Et, à propos des rois mages, la crèche de la ville d’Hagondange est actuellement l’objet d’une polémique. Un comité d’antiracistes indignés (bis repetitas) vient de protester avec véhémence car le roi mage Balthazar est blanc et non noir.
Alors, on se calme avant de consulter l’Histoire de l’Art (et c’est valable aussi pour les journalistes) qui nous apprend qu’aux alentours de 1430 fut décidé que les rois mages représenteraient les trois continents : l’Europe, l’Asie et l’Afrique. Incarnant ce dernier continent, Balthazar se devait d’être de type africain. Mais, ainsi qu’on le constate avec la mosaïque de Ravenne, ces mages sont persans et, par conséquent, à l’époque, indo-européens (donc de typologie « blanche »).
Maintenant si les atrabilaires(6) mentionnés cherchent absolument un sujet de polémique, il suffit de leur signaler que, dans le vaste corpus iconographique allant des premiers siècles de la chrétienté jusqu’à (presque) nos jours, l’enfant Jésus est blond. Ce qui s’explique car il vient au monde au moment où, nous l’avons dit, le soleil fait grandir les jours. Le Christ est un personnage solaire et, jusqu’à nouvel ordre, la blondeur se fait évocatrice des rayons du soleil.

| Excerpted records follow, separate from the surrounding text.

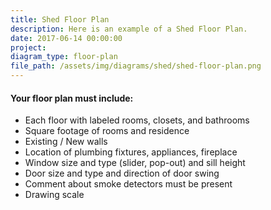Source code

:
 ```yaml
---
title: Shed Floor Plan
description: Here is an example of a Shed Floor Plan.
date: 2017-06-14 00:00:00
project:
diagram_type: floor-plan
file_path: /assets/img/diagrams/shed/shed-floor-plan.png
---
```



#### Your floor plan must include:

* Each floor with labeled rooms, closets, and bathrooms
* Square footage of rooms and residence
* Existing / New walls
* Location of plumbing fixtures, appliances, fireplace
* Window size and type (slider, pop-out) and sill height
* Door size and type and direction of door swing
* Comment about smoke detectors must be present
* Drawing scale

Joyeux Noël à toutes et à tous.
P‑G. S.
(1) Cf. les articles intitulés L’appartenance, la forme et le centre, et Symbolisme des étendards de Provence dans cette même rubrique Perspectives
(2) Ainsi que le rappelle Mircea Eliade dans Le Sacré et le Profane, Édition Gallimard, Paris, 1969, p. 147.
(3) Parallèlement, le pied ou la main peut symboliser l’appropriation d’un lieu jusque-là inexploré. Rappelons ce mot impérissable des Dupont-Dupond : là « où jamais la main de l’homme n’a mis le pied !» (dans On a marché sur la Lune, p. 29, vignette 12).
(4) Thème développé au cinéma par Robert Zemeckis (surtout célèbre pour sa trilogie intitulée Retour vers le futur) dans son film L’Express du Pôle (2004)
(5) Le sel étant un déshydratant, il joue un rôle de conservateur que la légende assimile à une pétrification. Songeons, dans la Bible, à la femme de Lot changée en statue de sel.
(6) Selon le Larousse, l’atrabilaire est quelqu’un d’humeur noire.